*** Supplied data Section Begins ***

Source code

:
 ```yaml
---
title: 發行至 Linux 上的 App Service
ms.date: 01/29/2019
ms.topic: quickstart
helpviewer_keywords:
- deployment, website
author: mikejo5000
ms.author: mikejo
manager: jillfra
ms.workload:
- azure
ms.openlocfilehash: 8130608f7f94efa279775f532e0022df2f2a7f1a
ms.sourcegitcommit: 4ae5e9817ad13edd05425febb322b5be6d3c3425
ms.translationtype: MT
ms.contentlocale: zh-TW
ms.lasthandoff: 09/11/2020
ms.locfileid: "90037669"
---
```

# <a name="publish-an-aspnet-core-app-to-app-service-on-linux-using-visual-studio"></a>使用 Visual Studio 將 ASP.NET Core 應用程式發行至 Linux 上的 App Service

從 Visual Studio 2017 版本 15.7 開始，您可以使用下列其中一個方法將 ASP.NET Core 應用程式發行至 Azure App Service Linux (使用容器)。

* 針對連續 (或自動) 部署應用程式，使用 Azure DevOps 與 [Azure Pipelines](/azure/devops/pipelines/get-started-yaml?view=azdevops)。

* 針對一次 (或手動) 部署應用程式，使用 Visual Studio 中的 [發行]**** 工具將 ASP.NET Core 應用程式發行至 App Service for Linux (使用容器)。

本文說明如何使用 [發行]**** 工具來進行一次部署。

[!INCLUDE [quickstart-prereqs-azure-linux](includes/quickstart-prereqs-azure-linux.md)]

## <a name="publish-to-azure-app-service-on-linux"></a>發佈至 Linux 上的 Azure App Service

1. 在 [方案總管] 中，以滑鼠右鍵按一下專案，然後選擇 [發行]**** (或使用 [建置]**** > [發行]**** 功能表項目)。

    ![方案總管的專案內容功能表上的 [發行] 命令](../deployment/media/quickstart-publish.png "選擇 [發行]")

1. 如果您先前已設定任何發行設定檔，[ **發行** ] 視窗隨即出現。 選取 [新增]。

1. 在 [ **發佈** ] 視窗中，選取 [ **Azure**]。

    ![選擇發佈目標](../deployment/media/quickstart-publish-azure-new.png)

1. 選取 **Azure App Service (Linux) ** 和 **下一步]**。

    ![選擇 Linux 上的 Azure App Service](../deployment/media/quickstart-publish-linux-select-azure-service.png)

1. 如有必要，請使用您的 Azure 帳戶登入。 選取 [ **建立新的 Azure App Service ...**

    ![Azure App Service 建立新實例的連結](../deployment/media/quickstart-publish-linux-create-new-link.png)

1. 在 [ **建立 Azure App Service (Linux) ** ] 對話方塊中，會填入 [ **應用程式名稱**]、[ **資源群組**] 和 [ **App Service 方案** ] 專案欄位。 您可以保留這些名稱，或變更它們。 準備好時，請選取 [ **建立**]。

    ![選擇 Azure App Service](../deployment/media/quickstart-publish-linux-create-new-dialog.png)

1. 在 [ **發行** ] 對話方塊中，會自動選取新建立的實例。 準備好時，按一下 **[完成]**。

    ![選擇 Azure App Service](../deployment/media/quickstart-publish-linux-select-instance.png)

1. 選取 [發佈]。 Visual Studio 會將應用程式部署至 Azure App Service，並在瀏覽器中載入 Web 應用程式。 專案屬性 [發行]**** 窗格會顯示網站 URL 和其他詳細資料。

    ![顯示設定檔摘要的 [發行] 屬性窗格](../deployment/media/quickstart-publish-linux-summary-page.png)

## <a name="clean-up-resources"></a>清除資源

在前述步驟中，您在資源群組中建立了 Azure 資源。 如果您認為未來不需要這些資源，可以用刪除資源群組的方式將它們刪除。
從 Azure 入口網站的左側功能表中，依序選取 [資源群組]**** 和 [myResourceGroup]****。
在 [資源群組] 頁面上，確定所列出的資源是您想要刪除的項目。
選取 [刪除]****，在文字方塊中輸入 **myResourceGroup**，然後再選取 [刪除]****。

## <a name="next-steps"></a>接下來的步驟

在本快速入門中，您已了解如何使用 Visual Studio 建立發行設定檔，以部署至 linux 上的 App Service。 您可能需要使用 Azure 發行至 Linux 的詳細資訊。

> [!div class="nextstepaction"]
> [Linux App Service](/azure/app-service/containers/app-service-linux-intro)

*** Supplied data Section Ends ***

## Task item
However many lines the data holds, return each one exactly.

## Output of the task
Source code

:
 ```yaml
---
title: 發行至 Linux 上的 App Service
ms.date: 01/29/2019
ms.topic: quickstart
helpviewer_keywords:
- deployment, website
author: mikejo5000
ms.author: mikejo
manager: jillfra
ms.workload:
- azure
ms.openlocfilehash: 8130608f7f94efa279775f532e0022df2f2a7f1a
ms.sourcegitcommit: 4ae5e9817ad13edd05425febb322b5be6d3c3425
ms.translationtype: MT
ms.contentlocale: zh-TW
ms.lasthandoff: 09/11/2020
ms.locfileid: "90037669"
---
```

# <a name="publish-an-aspnet-core-app-to-app-service-on-linux-using-visual-studio"></a>使用 Visual Studio 將 ASP.NET Core 應用程式發行至 Linux 上的 App Service

從 Visual Studio 2017 版本 15.7 開始，您可以使用下列其中一個方法將 ASP.NET Core 應用程式發行至 Azure App Service Linux (使用容器)。

* 針對連續 (或自動) 部署應用程式，使用 Azure DevOps 與 [Azure Pipelines](/azure/devops/pipelines/get-started-yaml?view=azdevops)。

* 針對一次 (或手動) 部署應用程式，使用 Visual Studio 中的 [發行]**** 工具將 ASP.NET Core 應用程式發行至 App Service for Linux (使用容器)。

本文說明如何使用 [發行]**** 工具來進行一次部署。

[!INCLUDE [quickstart-prereqs-azure-linux](includes/quickstart-prereqs-azure-linux.md)]

## <a name="publish-to-azure-app-service-on-linux"></a>發佈至 Linux 上的 Azure App Service

1. 在 [方案總管] 中，以滑鼠右鍵按一下專案，然後選擇 [發行]**** (或使用 [建置]**** > [發行]**** 功能表項目)。

    ![方案總管的專案內容功能表上的 [發行] 命令](../deployment/media/quickstart-publish.png "選擇 [發行]")

1. 如果您先前已設定任何發行設定檔，[ **發行** ] 視窗隨即出現。 選取 [新增]。

1. 在 [ **發佈** ] 視窗中，選取 [ **Azure**]。

    ![選擇發佈目標](../deployment/media/quickstart-publish-azure-new.png)

1. 選取 **Azure App Service (Linux) ** 和 **下一步]**。

    ![選擇 Linux 上的 Azure App Service](../deployment/media/quickstart-publish-linux-select-azure-service.png)

1. 如有必要，請使用您的 Azure 帳戶登入。 選取 [ **建立新的 Azure App Service ...**

    ![Azure App Service 建立新實例的連結](../deployment/media/quickstart-publish-linux-create-new-link.png)

1. 在 [ **建立 Azure App Service (Linux) ** ] 對話方塊中，會填入 [ **應用程式名稱**]、[ **資源群組**] 和 [ **App Service 方案** ] 專案欄位。 您可以保留這些名稱，或變更它們。 準備好時，請選取 [ **建立**]。

    ![選擇 Azure App Service](../deployment/media/quickstart-publish-linux-create-new-dialog.png)

1. 在 [ **發行** ] 對話方塊中，會自動選取新建立的實例。 準備好時，按一下 **[完成]**。

    ![選擇 Azure App Service](../deployment/media/quickstart-publish-linux-select-instance.png)

1. 選取 [發佈]。 Visual Studio 會將應用程式部署至 Azure App Service，並在瀏覽器中載入 Web 應用程式。 專案屬性 [發行]**** 窗格會顯示網站 URL 和其他詳細資料。

    ![顯示設定檔摘要的 [發行] 屬性窗格](../deployment/media/quickstart-publish-linux-summary-page.png)

## <a name="clean-up-resources"></a>清除資源

在前述步驟中，您在資源群組中建立了 Azure 資源。 如果您認為未來不需要這些資源，可以用刪除資源群組的方式將它們刪除。
從 Azure 入口網站的左側功能表中，依序選取 [資源群組]**** 和 [myResourceGroup]****。
在 [資源群組] 頁面上，確定所列出的資源是您想要刪除的項目。
選取 [刪除]****，在文字方塊中輸入 **myResourceGroup**，然後再選取 [刪除]****。

## <a name="next-steps"></a>接下來的步驟

在本快速入門中，您已了解如何使用 Visual Studio 建立發行設定檔，以部署至 linux 上的 App Service。 您可能需要使用 Azure 發行至 Linux 的詳細資訊。

> [!div class="nextstepaction"]
> [Linux App Service](/azure/app-service/containers/app-service-linux-intro)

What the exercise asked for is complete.